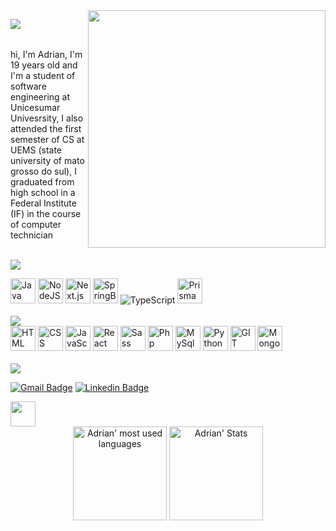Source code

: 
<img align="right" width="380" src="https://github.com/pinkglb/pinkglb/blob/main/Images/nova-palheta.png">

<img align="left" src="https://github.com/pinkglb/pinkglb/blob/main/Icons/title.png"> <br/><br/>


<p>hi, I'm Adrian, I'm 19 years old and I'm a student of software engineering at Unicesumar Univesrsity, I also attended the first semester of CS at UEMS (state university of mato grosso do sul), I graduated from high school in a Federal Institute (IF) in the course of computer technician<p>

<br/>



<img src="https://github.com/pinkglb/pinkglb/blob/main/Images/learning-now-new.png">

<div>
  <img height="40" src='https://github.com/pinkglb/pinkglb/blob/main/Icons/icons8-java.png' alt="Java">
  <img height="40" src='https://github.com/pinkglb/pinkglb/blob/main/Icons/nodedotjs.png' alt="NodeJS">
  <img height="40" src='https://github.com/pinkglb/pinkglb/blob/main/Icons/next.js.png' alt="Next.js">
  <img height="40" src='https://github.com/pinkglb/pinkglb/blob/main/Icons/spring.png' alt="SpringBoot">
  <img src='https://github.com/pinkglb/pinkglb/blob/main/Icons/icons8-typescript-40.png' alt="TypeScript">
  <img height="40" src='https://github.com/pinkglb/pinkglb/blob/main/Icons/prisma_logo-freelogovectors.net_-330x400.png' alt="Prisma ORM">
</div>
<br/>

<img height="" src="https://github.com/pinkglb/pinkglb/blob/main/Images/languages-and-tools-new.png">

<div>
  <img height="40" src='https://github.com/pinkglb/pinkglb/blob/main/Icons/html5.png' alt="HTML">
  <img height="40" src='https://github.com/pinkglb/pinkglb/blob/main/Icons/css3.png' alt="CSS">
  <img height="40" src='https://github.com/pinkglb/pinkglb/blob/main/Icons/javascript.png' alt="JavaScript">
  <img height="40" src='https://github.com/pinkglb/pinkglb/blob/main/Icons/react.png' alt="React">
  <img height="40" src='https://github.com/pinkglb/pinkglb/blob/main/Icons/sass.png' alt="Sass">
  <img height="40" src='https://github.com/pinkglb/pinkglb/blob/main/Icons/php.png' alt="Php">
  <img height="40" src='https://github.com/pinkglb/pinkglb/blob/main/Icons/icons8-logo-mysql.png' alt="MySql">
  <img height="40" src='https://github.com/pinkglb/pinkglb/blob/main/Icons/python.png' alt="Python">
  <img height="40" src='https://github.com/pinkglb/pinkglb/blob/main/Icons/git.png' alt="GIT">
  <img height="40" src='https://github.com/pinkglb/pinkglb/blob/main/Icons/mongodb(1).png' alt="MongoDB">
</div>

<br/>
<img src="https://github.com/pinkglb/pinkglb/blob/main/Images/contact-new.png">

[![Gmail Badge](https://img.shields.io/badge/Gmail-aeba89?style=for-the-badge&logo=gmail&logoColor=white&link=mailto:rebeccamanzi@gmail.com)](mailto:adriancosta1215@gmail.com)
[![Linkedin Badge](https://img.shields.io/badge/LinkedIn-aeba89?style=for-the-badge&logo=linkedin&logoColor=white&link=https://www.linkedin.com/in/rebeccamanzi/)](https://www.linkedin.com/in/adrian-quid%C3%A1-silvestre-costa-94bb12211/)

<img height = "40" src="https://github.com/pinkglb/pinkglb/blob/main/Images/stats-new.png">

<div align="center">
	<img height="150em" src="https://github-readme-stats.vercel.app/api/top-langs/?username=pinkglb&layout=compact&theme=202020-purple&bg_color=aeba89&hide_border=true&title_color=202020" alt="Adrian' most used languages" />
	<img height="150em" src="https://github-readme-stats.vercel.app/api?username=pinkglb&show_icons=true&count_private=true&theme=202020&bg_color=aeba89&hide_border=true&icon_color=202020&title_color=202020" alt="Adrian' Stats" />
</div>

→ ABOUT THIS EXERCISE: Above are the records; copy each line from them that includes the string "white".

→ TASK OUTPUT:
[![Gmail Badge](https://img.shields.io/badge/Gmail-aeba89?style=for-the-badge&logo=gmail&logoColor=white&link=mailto:rebeccamanzi@gmail.com)](mailto:adriancosta1215@gmail.com)
[![Linkedin Badge](https://img.shields.io/badge/LinkedIn-aeba89?style=for-the-badge&logo=linkedin&logoColor=white&link=https://www.linkedin.com/in/rebeccamanzi/)](https://www.linkedin.com/in/adrian-quid%C3%A1-silvestre-costa-94bb12211/)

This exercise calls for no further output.